Task prompt:
Compute how many lines in the listing below hold the string "modifier", then state only the result.

══════════════════════════════

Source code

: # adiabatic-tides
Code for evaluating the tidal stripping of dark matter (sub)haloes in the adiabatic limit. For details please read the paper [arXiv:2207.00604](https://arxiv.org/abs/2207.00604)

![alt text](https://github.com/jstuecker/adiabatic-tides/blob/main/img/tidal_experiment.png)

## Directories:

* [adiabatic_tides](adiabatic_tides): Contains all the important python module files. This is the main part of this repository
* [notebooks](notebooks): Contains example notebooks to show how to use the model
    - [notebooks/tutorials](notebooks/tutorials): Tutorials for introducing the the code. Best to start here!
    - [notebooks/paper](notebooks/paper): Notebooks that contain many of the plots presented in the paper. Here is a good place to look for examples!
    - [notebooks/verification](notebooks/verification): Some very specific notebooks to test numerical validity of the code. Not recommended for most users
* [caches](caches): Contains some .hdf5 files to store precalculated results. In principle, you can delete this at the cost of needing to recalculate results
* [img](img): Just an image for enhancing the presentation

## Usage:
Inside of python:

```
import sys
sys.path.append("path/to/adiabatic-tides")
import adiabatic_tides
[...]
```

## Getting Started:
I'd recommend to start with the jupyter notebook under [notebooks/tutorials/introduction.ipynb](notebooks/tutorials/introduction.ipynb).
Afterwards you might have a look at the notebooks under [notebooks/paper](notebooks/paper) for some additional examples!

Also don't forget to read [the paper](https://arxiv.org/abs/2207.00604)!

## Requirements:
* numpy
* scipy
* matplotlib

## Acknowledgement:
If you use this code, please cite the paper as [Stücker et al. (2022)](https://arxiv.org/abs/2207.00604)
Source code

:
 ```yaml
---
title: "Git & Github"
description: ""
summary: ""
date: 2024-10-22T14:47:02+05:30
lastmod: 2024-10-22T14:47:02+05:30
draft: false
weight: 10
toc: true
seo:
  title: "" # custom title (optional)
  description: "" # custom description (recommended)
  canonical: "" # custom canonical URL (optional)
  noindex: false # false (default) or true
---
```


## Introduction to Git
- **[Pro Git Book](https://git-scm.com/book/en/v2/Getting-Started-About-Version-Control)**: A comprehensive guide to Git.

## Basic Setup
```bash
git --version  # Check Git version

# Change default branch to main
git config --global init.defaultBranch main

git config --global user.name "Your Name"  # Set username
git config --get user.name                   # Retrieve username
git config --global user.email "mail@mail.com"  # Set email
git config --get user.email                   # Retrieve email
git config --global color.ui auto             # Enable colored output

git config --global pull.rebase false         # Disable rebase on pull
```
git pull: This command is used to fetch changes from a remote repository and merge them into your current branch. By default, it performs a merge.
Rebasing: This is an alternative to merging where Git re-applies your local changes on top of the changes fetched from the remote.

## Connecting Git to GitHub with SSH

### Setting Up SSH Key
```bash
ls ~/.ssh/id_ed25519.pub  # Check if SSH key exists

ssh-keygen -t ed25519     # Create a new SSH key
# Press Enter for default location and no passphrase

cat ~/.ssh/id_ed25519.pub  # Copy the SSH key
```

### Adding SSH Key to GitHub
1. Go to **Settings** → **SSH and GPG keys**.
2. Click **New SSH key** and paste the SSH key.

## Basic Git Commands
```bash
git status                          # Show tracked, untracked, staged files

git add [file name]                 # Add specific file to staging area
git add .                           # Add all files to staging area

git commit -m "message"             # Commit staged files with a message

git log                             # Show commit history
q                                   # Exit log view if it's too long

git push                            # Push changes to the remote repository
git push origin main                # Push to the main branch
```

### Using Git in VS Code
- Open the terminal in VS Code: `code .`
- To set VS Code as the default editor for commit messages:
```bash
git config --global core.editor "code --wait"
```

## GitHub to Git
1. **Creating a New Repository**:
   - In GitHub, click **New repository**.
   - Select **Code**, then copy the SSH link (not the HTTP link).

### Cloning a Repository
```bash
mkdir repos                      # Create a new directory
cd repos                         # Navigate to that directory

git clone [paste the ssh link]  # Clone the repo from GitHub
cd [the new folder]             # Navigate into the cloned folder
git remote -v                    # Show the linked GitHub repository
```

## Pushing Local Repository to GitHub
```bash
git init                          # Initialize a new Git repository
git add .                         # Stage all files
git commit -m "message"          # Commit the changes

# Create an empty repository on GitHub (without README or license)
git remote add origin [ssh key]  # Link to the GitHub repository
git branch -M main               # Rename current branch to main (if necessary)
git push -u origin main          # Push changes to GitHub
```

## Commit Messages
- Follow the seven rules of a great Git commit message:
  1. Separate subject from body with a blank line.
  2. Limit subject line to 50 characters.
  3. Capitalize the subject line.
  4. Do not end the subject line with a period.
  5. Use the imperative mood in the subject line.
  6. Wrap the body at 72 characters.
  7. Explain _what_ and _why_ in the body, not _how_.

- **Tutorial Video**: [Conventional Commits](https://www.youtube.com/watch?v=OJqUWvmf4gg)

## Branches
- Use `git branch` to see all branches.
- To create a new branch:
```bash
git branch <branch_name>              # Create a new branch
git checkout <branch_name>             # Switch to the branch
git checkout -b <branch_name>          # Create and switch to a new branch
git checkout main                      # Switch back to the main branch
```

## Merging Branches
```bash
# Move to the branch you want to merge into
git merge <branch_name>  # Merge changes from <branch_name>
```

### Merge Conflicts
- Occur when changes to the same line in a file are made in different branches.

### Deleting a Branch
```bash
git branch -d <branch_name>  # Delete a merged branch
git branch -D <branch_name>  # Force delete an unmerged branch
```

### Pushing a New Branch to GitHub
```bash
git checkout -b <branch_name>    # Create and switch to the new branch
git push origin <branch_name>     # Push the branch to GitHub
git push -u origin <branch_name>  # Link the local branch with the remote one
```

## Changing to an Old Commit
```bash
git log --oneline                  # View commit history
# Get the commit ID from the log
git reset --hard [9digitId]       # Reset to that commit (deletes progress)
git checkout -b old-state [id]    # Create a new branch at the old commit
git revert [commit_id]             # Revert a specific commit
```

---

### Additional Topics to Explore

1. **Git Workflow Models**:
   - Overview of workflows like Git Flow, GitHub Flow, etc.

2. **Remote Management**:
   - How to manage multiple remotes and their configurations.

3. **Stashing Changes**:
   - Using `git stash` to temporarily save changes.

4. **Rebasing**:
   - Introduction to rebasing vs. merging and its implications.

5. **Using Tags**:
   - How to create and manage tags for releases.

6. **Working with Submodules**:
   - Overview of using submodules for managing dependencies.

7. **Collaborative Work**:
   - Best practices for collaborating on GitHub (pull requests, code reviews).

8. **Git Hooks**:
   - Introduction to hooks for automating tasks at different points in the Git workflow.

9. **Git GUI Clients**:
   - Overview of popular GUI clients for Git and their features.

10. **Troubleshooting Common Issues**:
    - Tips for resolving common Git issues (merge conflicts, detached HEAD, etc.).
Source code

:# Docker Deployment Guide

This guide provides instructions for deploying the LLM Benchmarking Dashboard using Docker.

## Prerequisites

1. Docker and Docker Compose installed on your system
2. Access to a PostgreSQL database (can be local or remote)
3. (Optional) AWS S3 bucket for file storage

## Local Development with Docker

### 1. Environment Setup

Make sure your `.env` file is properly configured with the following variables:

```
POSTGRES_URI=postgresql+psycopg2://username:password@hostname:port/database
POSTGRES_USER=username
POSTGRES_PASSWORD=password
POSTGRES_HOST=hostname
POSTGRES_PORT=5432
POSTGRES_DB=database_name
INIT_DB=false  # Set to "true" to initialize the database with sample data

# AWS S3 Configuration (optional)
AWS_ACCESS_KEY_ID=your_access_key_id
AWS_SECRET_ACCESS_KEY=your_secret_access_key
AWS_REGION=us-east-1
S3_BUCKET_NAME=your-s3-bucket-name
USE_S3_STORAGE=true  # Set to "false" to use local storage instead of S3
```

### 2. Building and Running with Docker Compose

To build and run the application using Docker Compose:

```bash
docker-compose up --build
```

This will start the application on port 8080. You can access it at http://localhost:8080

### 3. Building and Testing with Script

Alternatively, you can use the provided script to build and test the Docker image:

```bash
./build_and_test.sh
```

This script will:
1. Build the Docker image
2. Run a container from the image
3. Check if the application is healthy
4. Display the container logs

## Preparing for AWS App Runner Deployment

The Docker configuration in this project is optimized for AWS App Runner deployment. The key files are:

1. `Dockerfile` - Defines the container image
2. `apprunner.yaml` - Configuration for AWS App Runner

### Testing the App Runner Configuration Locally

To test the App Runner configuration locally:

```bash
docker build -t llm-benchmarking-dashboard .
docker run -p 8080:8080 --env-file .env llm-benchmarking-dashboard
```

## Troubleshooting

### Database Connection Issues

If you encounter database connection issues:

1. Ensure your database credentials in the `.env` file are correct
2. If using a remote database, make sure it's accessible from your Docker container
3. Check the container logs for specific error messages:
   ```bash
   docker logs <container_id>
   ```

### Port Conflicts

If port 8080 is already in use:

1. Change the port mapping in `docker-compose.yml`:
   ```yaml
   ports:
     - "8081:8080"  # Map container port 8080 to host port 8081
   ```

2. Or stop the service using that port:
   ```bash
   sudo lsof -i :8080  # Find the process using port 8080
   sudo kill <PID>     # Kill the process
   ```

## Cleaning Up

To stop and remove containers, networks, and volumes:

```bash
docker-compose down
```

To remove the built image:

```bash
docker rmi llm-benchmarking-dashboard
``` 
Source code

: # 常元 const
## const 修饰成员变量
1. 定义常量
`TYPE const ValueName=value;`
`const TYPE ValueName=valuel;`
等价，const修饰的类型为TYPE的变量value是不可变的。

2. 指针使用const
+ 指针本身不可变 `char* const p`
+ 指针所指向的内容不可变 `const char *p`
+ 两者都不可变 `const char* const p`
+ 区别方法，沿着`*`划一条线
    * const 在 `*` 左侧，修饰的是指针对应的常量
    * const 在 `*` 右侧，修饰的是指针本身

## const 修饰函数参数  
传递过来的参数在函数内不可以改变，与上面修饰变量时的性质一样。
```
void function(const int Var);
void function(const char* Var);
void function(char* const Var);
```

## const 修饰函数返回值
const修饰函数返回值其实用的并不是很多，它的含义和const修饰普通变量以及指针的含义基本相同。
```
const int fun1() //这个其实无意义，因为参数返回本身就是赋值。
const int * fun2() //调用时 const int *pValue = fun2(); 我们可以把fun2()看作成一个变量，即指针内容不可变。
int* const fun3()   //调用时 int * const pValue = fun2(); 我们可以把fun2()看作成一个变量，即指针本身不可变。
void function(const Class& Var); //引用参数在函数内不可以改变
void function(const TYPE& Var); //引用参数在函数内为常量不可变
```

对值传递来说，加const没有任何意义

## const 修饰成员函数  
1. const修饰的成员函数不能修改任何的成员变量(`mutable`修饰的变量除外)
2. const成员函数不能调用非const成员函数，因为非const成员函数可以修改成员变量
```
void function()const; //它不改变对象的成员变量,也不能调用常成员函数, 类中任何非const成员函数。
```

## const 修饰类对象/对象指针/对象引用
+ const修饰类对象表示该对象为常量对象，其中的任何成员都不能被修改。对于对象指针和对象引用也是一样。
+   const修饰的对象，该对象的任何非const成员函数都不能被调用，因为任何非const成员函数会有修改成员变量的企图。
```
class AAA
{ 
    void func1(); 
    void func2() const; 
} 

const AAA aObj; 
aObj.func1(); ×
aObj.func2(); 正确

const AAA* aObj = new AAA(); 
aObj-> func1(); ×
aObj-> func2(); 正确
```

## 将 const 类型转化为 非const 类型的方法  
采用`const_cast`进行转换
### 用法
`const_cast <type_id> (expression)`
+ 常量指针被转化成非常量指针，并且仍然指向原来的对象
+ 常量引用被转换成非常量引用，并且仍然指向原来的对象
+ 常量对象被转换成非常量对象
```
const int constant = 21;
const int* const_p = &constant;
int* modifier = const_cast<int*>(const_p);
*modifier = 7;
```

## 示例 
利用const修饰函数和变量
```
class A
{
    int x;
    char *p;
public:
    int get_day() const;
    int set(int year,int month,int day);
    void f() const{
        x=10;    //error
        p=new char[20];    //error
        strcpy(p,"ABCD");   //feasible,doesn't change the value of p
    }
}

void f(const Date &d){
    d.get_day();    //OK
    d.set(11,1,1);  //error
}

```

══════════════════════════════

Exercise result:
2